House debates
Monday, 14 September 2015
Motions
Northern Australia
11:19 am
Warren Snowdon (Lingiari, Australian Labor Party, Shadow Parliamentary Secretary for External Territories) Share this | Hansard source
Can I thank the member for Solomon for this motion on the books and can I recognise our chairman of the Joint Select Committee on Northern Australia, the bald-headed, moustachioed—
Mr Perrett interjecting—
Then it is not a mirror—Mr Entsch. Last Saturday evening, I was fortunate enough to attend the 110th anniversary of the Labor Party in the Northern Territory. I say that because the very fibre of the Labor Party across northern Australia has been the north, its development and its development interests. We all support the idea of having an investment forum in the north as part of the process of developing it, and as a flow-on from the white paper. However, I just counsel a number of things. It is really very important that if these sorts of investor round tables are to take place, they will achieve very little unless Aboriginal traditional owners and those with an interest in native title on land across the north of Australia are involved. Native title and the statutory titleholders to the land such as through the Northern Territory land rights act have an interest in the majority of the land across the north. I am sorry to say, but I think simpler land arrangements often mean weakening title interests. That is, of course, affecting the interests of Aboriginal people and Torres Strait Islander people in the north of Australia.
Across the Northern Territory, all of traditional owners in the Northern Territory own more than 50 per cent of the landmass and more than 85 per cent of the coastline. If this forum is like so many others before it, it will not have acceptable outcomes unless it is engaging with and involving traditional owners of the land across the north. I would encourage those involved with this process to ensure they are taking proper account of the interests of native title holders and traditional owners of land in northern Australia.
Another issue confronting the north is water. So much of the northern development will always be dependent on sustainable water supply and access.
The Rudd government in 2007 convened the Northern Australia Land and Water Taskforce, which examined the long-term strategic potential for land and water development with particular emphasis, but not limited to, the capacity of the north's future agricultural development. The Martin and Henderson Labor governments were part of that process and had, as a critical objective, set up strategic Indigenous reserves, SIR, program.

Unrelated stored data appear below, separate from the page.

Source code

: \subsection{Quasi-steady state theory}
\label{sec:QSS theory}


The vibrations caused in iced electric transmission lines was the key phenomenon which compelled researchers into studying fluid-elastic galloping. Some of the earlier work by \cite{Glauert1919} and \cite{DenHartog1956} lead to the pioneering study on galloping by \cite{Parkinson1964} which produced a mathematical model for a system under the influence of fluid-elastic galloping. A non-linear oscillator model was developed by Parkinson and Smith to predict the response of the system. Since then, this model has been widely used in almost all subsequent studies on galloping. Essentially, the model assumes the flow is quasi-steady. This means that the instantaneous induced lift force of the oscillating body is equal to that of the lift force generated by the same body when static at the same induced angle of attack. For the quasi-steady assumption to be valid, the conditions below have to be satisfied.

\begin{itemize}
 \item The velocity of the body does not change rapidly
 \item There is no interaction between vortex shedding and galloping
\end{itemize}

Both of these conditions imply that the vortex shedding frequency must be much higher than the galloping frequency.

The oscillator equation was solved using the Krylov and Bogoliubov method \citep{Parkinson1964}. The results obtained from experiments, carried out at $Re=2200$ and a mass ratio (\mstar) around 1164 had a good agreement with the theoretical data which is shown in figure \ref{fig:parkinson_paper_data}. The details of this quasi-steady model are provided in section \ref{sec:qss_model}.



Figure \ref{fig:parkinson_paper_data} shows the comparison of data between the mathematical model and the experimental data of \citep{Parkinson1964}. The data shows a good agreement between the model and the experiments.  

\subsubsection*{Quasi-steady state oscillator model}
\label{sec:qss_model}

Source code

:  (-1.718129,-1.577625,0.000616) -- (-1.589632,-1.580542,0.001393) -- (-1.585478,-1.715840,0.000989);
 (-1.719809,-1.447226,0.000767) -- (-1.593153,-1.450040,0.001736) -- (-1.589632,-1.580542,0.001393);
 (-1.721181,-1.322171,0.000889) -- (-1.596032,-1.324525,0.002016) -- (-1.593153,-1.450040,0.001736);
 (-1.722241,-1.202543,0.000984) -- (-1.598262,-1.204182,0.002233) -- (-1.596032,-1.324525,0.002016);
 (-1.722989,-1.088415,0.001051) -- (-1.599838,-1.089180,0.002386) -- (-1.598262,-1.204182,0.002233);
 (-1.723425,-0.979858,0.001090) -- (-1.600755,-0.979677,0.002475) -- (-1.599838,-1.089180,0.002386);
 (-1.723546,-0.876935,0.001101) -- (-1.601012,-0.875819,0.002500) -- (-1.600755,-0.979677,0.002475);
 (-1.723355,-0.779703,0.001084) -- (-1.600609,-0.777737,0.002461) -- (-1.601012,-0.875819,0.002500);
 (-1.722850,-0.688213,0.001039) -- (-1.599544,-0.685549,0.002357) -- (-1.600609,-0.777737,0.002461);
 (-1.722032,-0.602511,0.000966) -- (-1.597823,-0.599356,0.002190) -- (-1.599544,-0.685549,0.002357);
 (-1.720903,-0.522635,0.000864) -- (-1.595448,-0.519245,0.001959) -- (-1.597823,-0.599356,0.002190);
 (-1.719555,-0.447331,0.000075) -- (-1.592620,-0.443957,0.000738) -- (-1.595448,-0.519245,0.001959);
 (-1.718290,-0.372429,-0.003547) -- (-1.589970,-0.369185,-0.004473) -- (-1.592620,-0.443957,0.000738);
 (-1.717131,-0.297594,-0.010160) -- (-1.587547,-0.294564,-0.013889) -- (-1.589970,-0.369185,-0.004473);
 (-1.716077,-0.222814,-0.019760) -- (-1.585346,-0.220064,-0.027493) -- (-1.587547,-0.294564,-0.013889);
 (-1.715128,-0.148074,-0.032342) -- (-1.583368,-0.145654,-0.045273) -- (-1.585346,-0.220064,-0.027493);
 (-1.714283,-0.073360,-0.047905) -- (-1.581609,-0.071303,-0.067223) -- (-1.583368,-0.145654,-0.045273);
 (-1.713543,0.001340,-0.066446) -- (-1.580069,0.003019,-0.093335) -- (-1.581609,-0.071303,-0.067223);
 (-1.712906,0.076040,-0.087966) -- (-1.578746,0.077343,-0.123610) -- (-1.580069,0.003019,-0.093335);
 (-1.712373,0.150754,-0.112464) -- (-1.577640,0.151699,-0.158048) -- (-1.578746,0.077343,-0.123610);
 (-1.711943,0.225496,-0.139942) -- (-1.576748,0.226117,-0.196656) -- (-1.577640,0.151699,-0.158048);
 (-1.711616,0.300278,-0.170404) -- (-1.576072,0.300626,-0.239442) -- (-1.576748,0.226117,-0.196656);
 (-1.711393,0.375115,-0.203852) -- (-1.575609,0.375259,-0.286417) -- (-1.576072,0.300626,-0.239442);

The SIR program was aimed at allowing Aboriginal traditional owners to have perpetual, exclusive and inalienable rights to a share of water from aquifers, rivers and creeks. The idea was that that water could be used by Aboriginal people for economic or environmental activity that would generate prosperity for their communities. The policy was developed by the Indigenous Water Policy Group and driven by the North Australian Indigenous Land and Sea Management Alliance, NAILSMA, formerly led by Joe Morrison, now at the Northern Land Council, and Peter Yu, formerly of the Kimberley Land Council.

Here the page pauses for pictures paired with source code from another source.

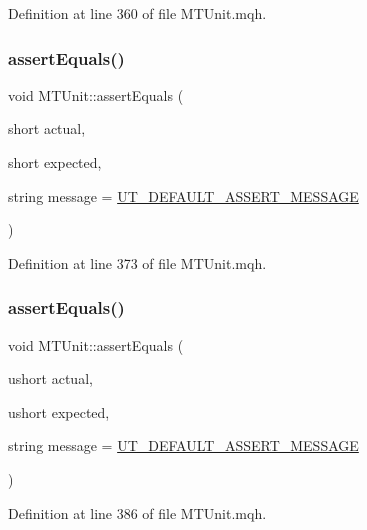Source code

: Definition at line 360 of file M\+T\+Unit.\+mqh.

\mbox{\label{class_m_t_unit_a3e4631314d9541570caecf94f171bf86}} 
\subsubsection{\texorpdfstring{assert\+Equals()}{assertEquals()}\hspace{0.1cm}{\footnotesize\ttfamily [4/28]}}
{\footnotesize\ttfamily void M\+T\+Unit\+::assert\+Equals (\begin{DoxyParamCaption}\item[{short}]{actual,  }\item[{short}]{expected,  }\item[{string}]{message = {\ttfamily \mbox{\hyperlink{_m_t_unit_8mqh_a96f5d62188d09039ebc3f443c9120e39}{U\+T\+\_\+\+D\+E\+F\+A\+U\+L\+T\+\_\+\+A\+S\+S\+E\+R\+T\+\_\+\+M\+E\+S\+S\+A\+GE}}} }\end{DoxyParamCaption})}



Definition at line 373 of file M\+T\+Unit.\+mqh.

\mbox{\label{class_m_t_unit_afb16a1e7cd6da69426eed6077b09e345}} 
\subsubsection{\texorpdfstring{assert\+Equals()}{assertEquals()}\hspace{0.1cm}{\footnotesize\ttfamily [5/28]}}
{\footnotesize\ttfamily void M\+T\+Unit\+::assert\+Equals (\begin{DoxyParamCaption}\item[{ushort}]{actual,  }\item[{ushort}]{expected,  }\item[{string}]{message = {\ttfamily \mbox{\hyperlink{_m_t_unit_8mqh_a96f5d62188d09039ebc3f443c9120e39}{U\+T\+\_\+\+D\+E\+F\+A\+U\+L\+T\+\_\+\+A\+S\+S\+E\+R\+T\+\_\+\+M\+E\+S\+S\+A\+GE}}} }\end{DoxyParamCaption})}



Definition at line 386 of file M\+T\+Unit.\+mqh.

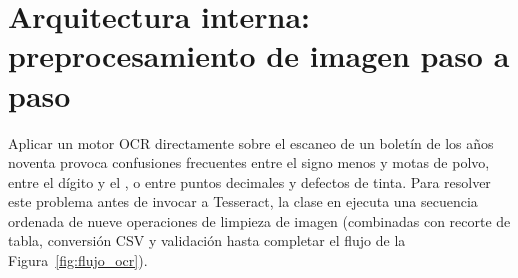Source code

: \documentclass[12pt,letterpaper]{article}
\begin{document}
\section{Arquitectura interna: preprocesamiento de imagen paso a paso}

Aplicar un motor OCR directamente sobre el escaneo de un boletín de los años noventa provoca confusiones frecuentes entre el signo menos y motas de polvo, entre el dígito  y el , o entre puntos decimales y defectos de tinta. Para resolver este problema antes de invocar a Tesseract, la clase  en  ejecuta una secuencia ordenada de nueve operaciones de limpieza de imagen (combinadas con recorte de tabla, conversión CSV y validación hasta completar el flujo de la Figura~\ref{fig:flujo_ocr}).
\end{document}
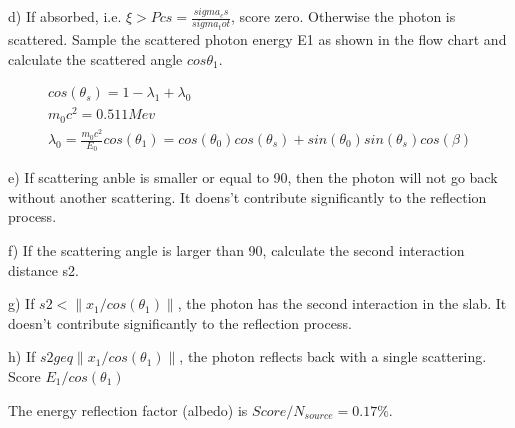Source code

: \documentclass[paper=a4, fontsize=11pt]{article} %
\begin{document}
d) If absorbed, i.e. $\xi > Pcs = \frac{sigma_cs}{sigma_tot}$, score zero. Otherwise the photon is scattered. Sample the scattered photon energy E1 as shown in the flow chart and calculate the scattered angle $cos\theta _1$.

\begin{eqnarray}
cos(\theta_s) = 1 - \lambda_1 + \lambda_0\\
m_0 c^2 = 0.511 Mev\\
\lambda_0 = \frac{m_0 c^2}{E_0}
cos(\theta_1) = cos(\theta_0) cos(\theta _ s) + sin(\theta_0) sin(\theta _ s) cos(\beta)
\end{eqnarray}

e) If scattering anble is smaller or equal to 90, then the photon will not go back without another scattering. It doens't contribute significantly to the reflection process.

f) If the scattering angle is larger than 90, calculate the second interaction distance s2.

g) If $s2 < \|x_1/cos(\theta_1)\|$, the photon has the second interaction in the slab. It doesn't contribute significantly to the reflection process.

h) If $s2 geq\|x_1/cos(\theta_1)\|$, the photon reflects back with a single scattering. Score $E_1/ cos(\theta_1)$

The energy reflection factor (albedo) is $Score/ N_{source} = 0.17\% $. 
\end{document}
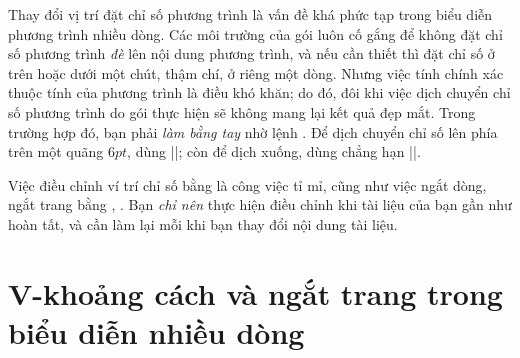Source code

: Thay đổi vị trí đặt chỉ số phương trình là vấn đề khá phức tạp trong
biểu diễn phương trình nhiều dòng. Các môi trường của gói 
luôn cố gắng để không đặt chỉ số phương trình \emph{đè} lên nội dung phương
trình, và nếu cần thiết thì đặt chỉ số ở trên hoặc dưới một chút,
thậm chí, ở riêng một dòng.
Nhưng việc tính chính xác thuộc tính của phương trình là điều khó khăn;
do đó, đôi khi việc dịch chuyển chỉ số phương trình do gói 
thực hiện sẽ không mang lại kết quả đẹp mắt.
Trong trường hợp đó, bạn phải \emph{làm bằng tay} nhờ lệnh .
Để dịch chuyển chỉ số lên phía trên một quãng $6pt$, dùng |\raisetag{6pt}|;
còn để dịch xuống, dùng chẳng hạn |\raisetag{-6pt}|.

\medskip
Việc điều chỉnh ví trí chỉ số bằng  là công việc tỉ mỉ, cũng như việc
ngắt dòng, ngắt trang bằng , . Bạn \emph{chỉ nên}
thực hiện điều chỉnh khi tài liệu của bạn gần như hoàn tất, và cần làm
lại mỗi khi bạn thay đổi nội dung tài liệu.

\section{V-khoảng cách và ngắt trang trong biểu diễn nhiều dòng}

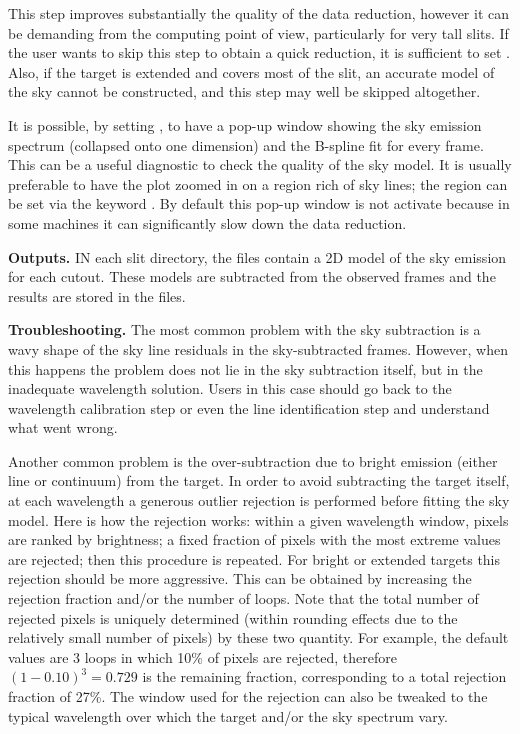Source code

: \documentclass[a4paper]{article}
\begin{document}
\begin{sloppypar}
This step improves substantially the quality of the data reduction, however it can be demanding from the computing point of view, particularly for very tall slits. If the user wants to skip this step to obtain a quick reduction, it is sufficient to set . Also, if the target is extended and covers most of the slit, an accurate model of the sky cannot be constructed, and this step may well be skipped altogether.

It is possible, by setting , to have a pop-up window showing the sky emission spectrum (collapsed onto one dimension) and the B-spline fit for every frame. This can be a useful diagnostic to check the quality of the sky model. It is usually preferable to have the plot zoomed in on a region rich of sky lines; the region can be set via the keyword . By default this pop-up window is not activate because in some machines it can significantly slow down the data reduction.


\medskip
\noindent
\textbf{Outputs.} IN each slit directory, the  files contain a 2D model of the sky emission for each cutout. These models are subtracted from the observed frames and the results are stored in the  files.


\medskip
\noindent
\textbf{Troubleshooting.} The most common problem with the sky subtraction is a wavy shape of the sky line residuals in the sky-subtracted frames. However, when this happens the problem does not lie in the sky subtraction itself, but in the inadequate wavelength solution. Users in this case should go back to the wavelength calibration step or even the line identification step and understand what went wrong.

Another common problem is the over-subtraction due to bright emission (either line or continuum) from the target. In order to avoid subtracting the target itself, at each wavelength a generous outlier rejection is performed before fitting the sky model. Here is how the rejection works: within a given wavelength window, pixels are ranked by brightness; a fixed fraction of pixels with the most extreme values are rejected; then this procedure is repeated. For bright or extended targets this rejection should be more aggressive. This can be obtained by increasing the rejection fraction and/or the number of loops. Note that the total number of rejected pixels is uniquely determined (within rounding effects due to the relatively small number of pixels) by these two quantity. For example, the default values are 3 loops in which 10\% of pixels are rejected, therefore $(1-0.10)^3=0.729$ is the remaining fraction, corresponding to a total rejection fraction of 27\%. The window used for the rejection can also be tweaked to the typical wavelength over which the target and/or the sky spectrum vary.


\end{sloppypar}
\end{document}
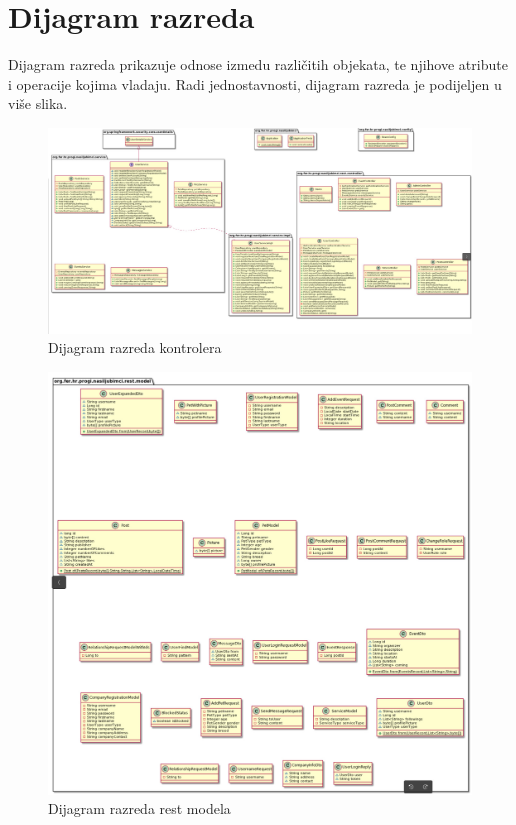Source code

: 			\eject
			
			
		\section{Dijagram razreda}
		
			Dijagram razreda prikazuje odnose izmedu različitih objekata, te njihove atribute
			i operacije kojima vladaju. Radi jednostavnosti, dijagram razreda je
			podijeljen u više slika.
			
			\begin{figure}[H]
				\includegraphics[scale=0.3]{slike/controller.jpeg} %
				\centering
				\caption{Dijagram razreda kontrolera}
			\end{figure}
		
			\begin{figure}[H]
				\includegraphics[scale=0.34]{slike/rest_model.jpeg} %
				\centering
				\caption{Dijagram razreda rest modela}
			\end{figure}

But the election of the Mills-Giles CLP government in 2012 was to change everything. Immediately after the election, the CLP government tore up the SIR, denying Aboriginal people the opportunity to participate in their own economic future and development. It gets worse. The same CLP government then handed out huge allocations of water to other non-Indigenous interests, including to a local magistrate who was also a large donor to the CLP and to a prominent CLP member and pastoralist who stood against me at the last federal election. She admitted she did not know what she was going to do with the allocation. We now know, though, because she has applied to subdivide her property with a selling feature being the large water allocations that go along with the sale of the land. These sorts of rorts cannot be allowed to continue. If we are interested in actually developing the north properly, we need to have a rational approach to all resource development, including the allocation of water.
For NAILSMA, payback was swift. With the deeply flawed Indigenous Advancement Strategy, NAILSMA applied for funding to continue and grow their work. Sadly, they were unable to get any funding. Their record is second to none in terms of demonstrating on a scientific basis how our environment can be developed in a sustainable way to the benefit of all northern Australians and indeed the nation as a whole.
Of the $10 million over four years that NAILSMA applied to the ISA for, they received nothing—zilch, zero, not a red cent. It makes you think that those opposite and the Minister for Indigenous Affairs want northern development all right—they do want it—but not with Aboriginal people being engaged or having ownership of the outcomes.